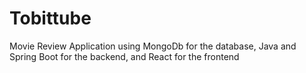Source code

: # Tobittube
Movie Review Application using MongoDb for the database, Java and Spring Boot for the backend, and React for the frontend
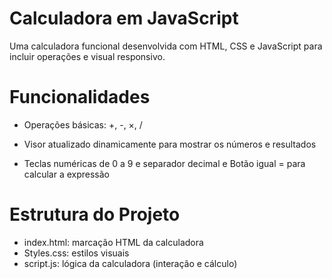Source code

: 

# Calculadora em JavaScript


Uma calculadora funcional desenvolvida com HTML, CSS e JavaScript  para incluir operações e visual responsivo.


# Funcionalidades

- Operações básicas: +, -, ×, /

- Visor atualizado dinamicamente para mostrar os números e resultados

- Teclas numéricas de 0 a 9 e separador decimal e Botão igual = para calcular a expressão


# Estrutura do Projeto

- index.html: marcação HTML da calculadora
- Styles.css: estilos visuais
- script.js: lógica da calculadora (interação e cálculo)


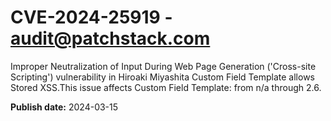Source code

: # CVE-2024-25919 - audit@patchstack.com

Improper Neutralization of Input During Web Page Generation ('Cross-site Scripting') vulnerability in Hiroaki Miyashita Custom Field Template allows Stored XSS.This issue affects Custom Field Template: from n/a through 2.6.



**Publish date:** 2024-03-15
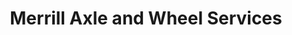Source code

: ---
title: "Merrill Axle and Wheel Services"
url: /des-moines/merrill-axle-and-wheel-services/
shop: car repair
---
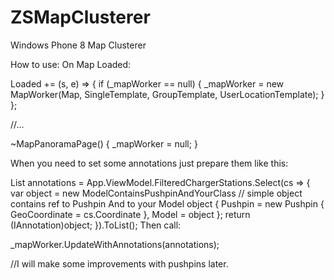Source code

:ZSMapClusterer
==============

Windows Phone 8 Map Clusterer

How to use:
On Map Loaded:

Loaded += (s, e) =>
{
	if (_mapWorker == null)
  	{
    	_mapWorker = new MapWorker(Map, SingleTemplate, GroupTemplate, UserLocationTemplate);
    }
};

//...

~MapPanoramaPage()
{
	_mapWorker = null;
}

When you need to set some annotations just prepare them like this:

List<IAnnotation> annotations = 
	App.ViewModel.FilteredChargerStations.Select(cs =>
	{
    	var object = new ModelContainsPushpinAndYourClass // simple object contains ref to Pushpin And to your Model object
        {
        	Pushpin = new Pushpin
            {
            	GeoCoordinate = cs.Coordinate
            },
             	Model = object
       	};
        return (IAnnotation)object;
    }).ToList();
Then call:

_mapWorker.UpdateWithAnnotations(annotations);

//I will make some improvements with pushpins later.

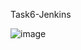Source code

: Task6-Jenkins

![image](https://user-images.githubusercontent.com/28803383/193328238-a068d5f2-287e-48ad-a474-22b6ef2be19a.png)
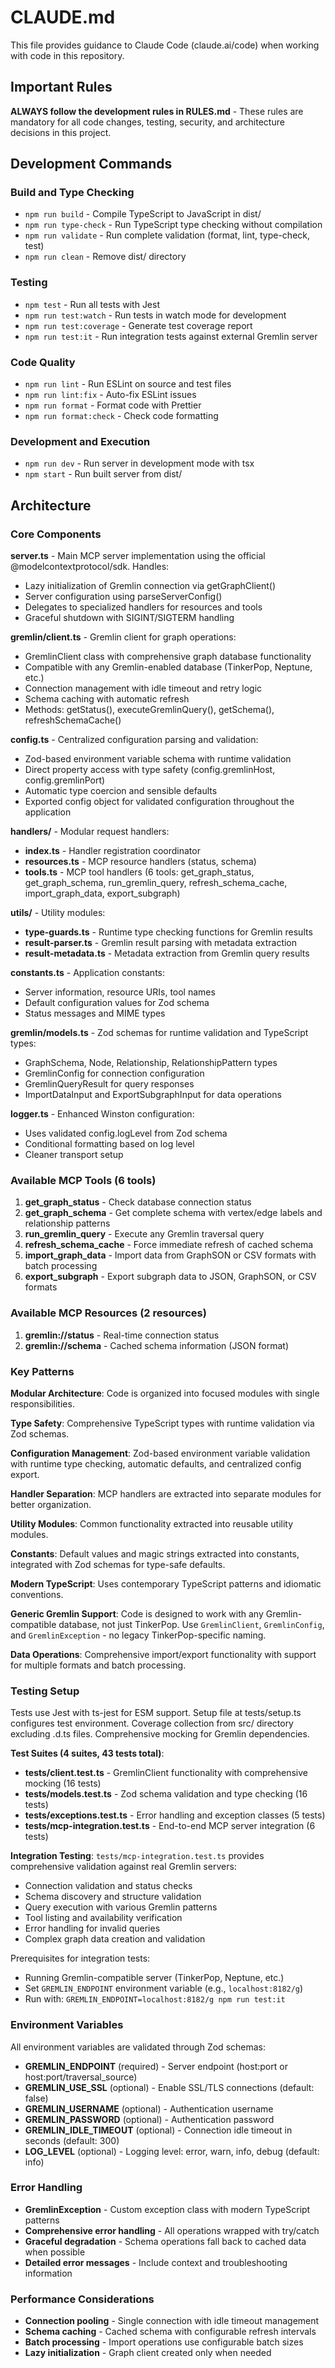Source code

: # CLAUDE.md

This file provides guidance to Claude Code (claude.ai/code) when working with code in this repository.

## Important Rules

**ALWAYS follow the development rules in RULES.md** - These rules are mandatory for all code changes, testing, security, and architecture decisions in this project.

## Development Commands

### Build and Type Checking

- `npm run build` - Compile TypeScript to JavaScript in dist/
- `npm run type-check` - Run TypeScript type checking without compilation
- `npm run validate` - Run complete validation (format, lint, type-check, test)
- `npm run clean` - Remove dist/ directory

### Testing

- `npm test` - Run all tests with Jest
- `npm run test:watch` - Run tests in watch mode for development
- `npm run test:coverage` - Generate test coverage report
- `npm run test:it` - Run integration tests against external Gremlin server

### Code Quality

- `npm run lint` - Run ESLint on source and test files
- `npm run lint:fix` - Auto-fix ESLint issues
- `npm run format` - Format code with Prettier
- `npm run format:check` - Check code formatting

### Development and Execution

- `npm run dev` - Run server in development mode with tsx
- `npm start` - Run built server from dist/

## Architecture

### Core Components

**server.ts** - Main MCP server implementation using the official @modelcontextprotocol/sdk. Handles:

- Lazy initialization of Gremlin connection via getGraphClient()
- Server configuration using parseServerConfig()
- Delegates to specialized handlers for resources and tools
- Graceful shutdown with SIGINT/SIGTERM handling

**gremlin/client.ts** - Gremlin client for graph operations:

- GremlinClient class with comprehensive graph database functionality
- Compatible with any Gremlin-enabled database (TinkerPop, Neptune, etc.)
- Connection management with idle timeout and retry logic
- Schema caching with automatic refresh
- Methods: getStatus(), executeGremlinQuery(), getSchema(), refreshSchemaCache()

**config.ts** - Centralized configuration parsing and validation:

- Zod-based environment variable schema with runtime validation
- Direct property access with type safety (config.gremlinHost, config.gremlinPort)
- Automatic type coercion and sensible defaults
- Exported config object for validated configuration throughout the application

**handlers/** - Modular request handlers:

- **index.ts** - Handler registration coordinator
- **resources.ts** - MCP resource handlers (status, schema)
- **tools.ts** - MCP tool handlers (6 tools: get_graph_status, get_graph_schema, run_gremlin_query, refresh_schema_cache, import_graph_data, export_subgraph)

**utils/** - Utility modules:

- **type-guards.ts** - Runtime type checking functions for Gremlin results
- **result-parser.ts** - Gremlin result parsing with metadata extraction
- **result-metadata.ts** - Metadata extraction from Gremlin query results

**constants.ts** - Application constants:

- Server information, resource URIs, tool names
- Default configuration values for Zod schema
- Status messages and MIME types

**gremlin/models.ts** - Zod schemas for runtime validation and TypeScript types:

- GraphSchema, Node, Relationship, RelationshipPattern types
- GremlinConfig for connection configuration
- GremlinQueryResult for query responses
- ImportDataInput and ExportSubgraphInput for data operations

**logger.ts** - Enhanced Winston configuration:

- Uses validated config.logLevel from Zod schema
- Conditional formatting based on log level
- Cleaner transport setup

### Available MCP Tools (6 tools)

1. **get_graph_status** - Check database connection status
2. **get_graph_schema** - Get complete schema with vertex/edge labels and relationship patterns
3. **run_gremlin_query** - Execute any Gremlin traversal query
4. **refresh_schema_cache** - Force immediate refresh of cached schema
5. **import_graph_data** - Import data from GraphSON or CSV formats with batch processing
6. **export_subgraph** - Export subgraph data to JSON, GraphSON, or CSV formats

### Available MCP Resources (2 resources)

1. **gremlin://status** - Real-time connection status
2. **gremlin://schema** - Cached schema information (JSON format)

### Key Patterns

**Modular Architecture**: Code is organized into focused modules with single responsibilities.

**Type Safety**: Comprehensive TypeScript types with runtime validation via Zod schemas.

**Configuration Management**: Zod-based environment variable validation with runtime type checking, automatic defaults, and centralized config export.

**Handler Separation**: MCP handlers are extracted into separate modules for better organization.

**Utility Modules**: Common functionality extracted into reusable utility modules.

**Constants**: Default values and magic strings extracted into constants, integrated with Zod schemas for type-safe defaults.

**Modern TypeScript**: Uses contemporary TypeScript patterns and idiomatic conventions.

**Generic Gremlin Support**: Code is designed to work with any Gremlin-compatible database, not just TinkerPop. Use `GremlinClient`, `GremlinConfig`, and `GremlinException` - no legacy TinkerPop-specific naming.

**Data Operations**: Comprehensive import/export functionality with support for multiple formats and batch processing.

### Testing Setup

Tests use Jest with ts-jest for ESM support. Setup file at tests/setup.ts configures test environment. Coverage collection from src/ directory excluding .d.ts files. Comprehensive mocking for Gremlin dependencies.

**Test Suites (4 suites, 43 tests total)**:

- **tests/client.test.ts** - GremlinClient functionality with comprehensive mocking (16 tests)
- **tests/models.test.ts** - Zod schema validation and type checking (16 tests)
- **tests/exceptions.test.ts** - Error handling and exception classes (5 tests)
- **tests/mcp-integration.test.ts** - End-to-end MCP server integration (6 tests)

**Integration Testing**: `tests/mcp-integration.test.ts` provides comprehensive validation against real Gremlin servers:

- Connection validation and status checks
- Schema discovery and structure validation
- Query execution with various Gremlin patterns
- Tool listing and availability verification
- Error handling for invalid queries
- Complex graph data creation and validation

Prerequisites for integration tests:

- Running Gremlin-compatible server (TinkerPop, Neptune, etc.)
- Set `GREMLIN_ENDPOINT` environment variable (e.g., `localhost:8182/g`)
- Run with: `GREMLIN_ENDPOINT=localhost:8182/g npm run test:it`

### Environment Variables

All environment variables are validated through Zod schemas:

- **GREMLIN_ENDPOINT** (required) - Server endpoint (host:port or host:port/traversal_source)
- **GREMLIN_USE_SSL** (optional) - Enable SSL/TLS connections (default: false)
- **GREMLIN_USERNAME** (optional) - Authentication username
- **GREMLIN_PASSWORD** (optional) - Authentication password
- **GREMLIN_IDLE_TIMEOUT** (optional) - Connection idle timeout in seconds (default: 300)
- **LOG_LEVEL** (optional) - Logging level: error, warn, info, debug (default: info)

### Error Handling

- **GremlinException** - Custom exception class with modern TypeScript patterns
- **Comprehensive error handling** - All operations wrapped with try/catch
- **Graceful degradation** - Schema operations fall back to cached data when possible
- **Detailed error messages** - Include context and troubleshooting information

### Performance Considerations

- **Connection pooling** - Single connection with idle timeout management
- **Schema caching** - Cached schema with configurable refresh intervals
- **Batch processing** - Import operations use configurable batch sizes
- **Lazy initialization** - Graph client created only when needed
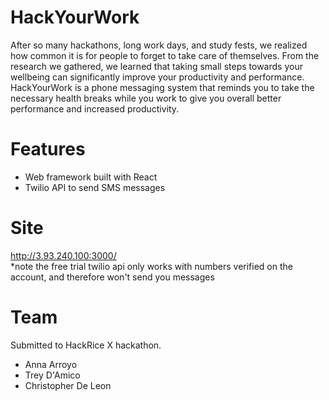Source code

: # HackYourWork 
After so many hackathons, long work days, and study fests, we realized how common it is for people to forget to take care of themselves. From the research we gathered, we learned that taking small steps towards your wellbeing can significantly improve your productivity and performance. HackYourWork is a phone messaging system that reminds you to take the necessary health breaks while you work to give you overall better performance and increased productivity. 

# Features
- Web framework built with React
- Twilio API to send SMS messages

# Site
http://3.93.240.100:3000/  
*note the free trial twilio api only works with numbers verified on the account, and therefore won't send you messages

# Team
Submitted to HackRice X hackathon.
- Anna Arroyo 
- Trey D'Amico
- Christopher De Leon
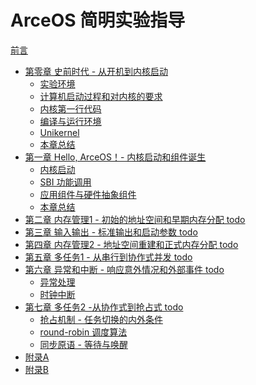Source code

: # ArceOS 简明实验指导

[前言](Prefix.md)

- [第零章 史前时代 - 从开机到内核启动](ch00-00.md)
  - [实验环境](ch00-01.md)
  - [计算机启动过程和对内核的要求](ch00-02.md)
  - [内核第一行代码](ch00-03.md)
  - [编译与运行环境](ch00-04.md)
  - [Unikernel]()
  - [本章总结](ch00-06.md)
- [第一章 Hello, ArceOS！- 内核启动和组件诞生](ch01-00.md)
  - [内核启动](ch01-01.md)
  - [SBI 功能调用](ch01-02.md)
  - [应用组件与硬件抽象组件](ch01-03.md)
  - [本章总结](ch01-04.md)
- [第二章 内存管理1 - 初始的地址空间和早期内存分配 todo]()
- [第三章 输入输出 - 标准输出和启动参数 todo]()
- [第四章 内存管理2 - 地址空间重建和正式内存分配 todo]()
- [第五章 多任务1 - 从串行到协作式并发 todo]()
- [第六章 异常和中断 - 响应意外情况和外部事件 todo]()
  - [异常处理]()
  - [时钟中断]()
- [第七章 多任务2 -从协作式到抢占式 todo]()
  - [抢占机制 - 任务切换的内外条件]()
  - [round-robin 调度算法]()
  - [同步原语 - 等待与唤醒]()
- [附录A](ch08-00.md)
- [附录B](ch09-00.md)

**WHAT THIS TASK INVOLVES**: Repeat, word for word, the lines above between the line holding "- Conditional formatting based on log level" and the line holding "Tests use Jest", inclusive; omit everything else.

**EXERCISE RESULT**:
- Conditional formatting based on log level
- Cleaner transport setup

### Available MCP Tools (6 tools)

1. **get_graph_status** - Check database connection status
2. **get_graph_schema** - Get complete schema with vertex/edge labels and relationship patterns
3. **run_gremlin_query** - Execute any Gremlin traversal query
4. **refresh_schema_cache** - Force immediate refresh of cached schema
5. **import_graph_data** - Import data from GraphSON or CSV formats with batch processing
6. **export_subgraph** - Export subgraph data to JSON, GraphSON, or CSV formats

### Available MCP Resources (2 resources)

1. **gremlin://status** - Real-time connection status
2. **gremlin://schema** - Cached schema information (JSON format)

### Key Patterns

**Modular Architecture**: Code is organized into focused modules with single responsibilities.

**Type Safety**: Comprehensive TypeScript types with runtime validation via Zod schemas.

**Configuration Management**: Zod-based environment variable validation with runtime type checking, automatic defaults, and centralized config export.

**Handler Separation**: MCP handlers are extracted into separate modules for better organization.

**Utility Modules**: Common functionality extracted into reusable utility modules.

**Constants**: Default values and magic strings extracted into constants, integrated with Zod schemas for type-safe defaults.

**Modern TypeScript**: Uses contemporary TypeScript patterns and idiomatic conventions.

**Generic Gremlin Support**: Code is designed to work with any Gremlin-compatible database, not just TinkerPop. Use `GremlinClient`, `GremlinConfig`, and `GremlinException` - no legacy TinkerPop-specific naming.

**Data Operations**: Comprehensive import/export functionality with support for multiple formats and batch processing.

### Testing Setup

Tests use Jest with ts-jest for ESM support. Setup file at tests/setup.ts configures test environment. Coverage collection from src/ directory excluding .d.ts files. Comprehensive mocking for Gremlin dependencies.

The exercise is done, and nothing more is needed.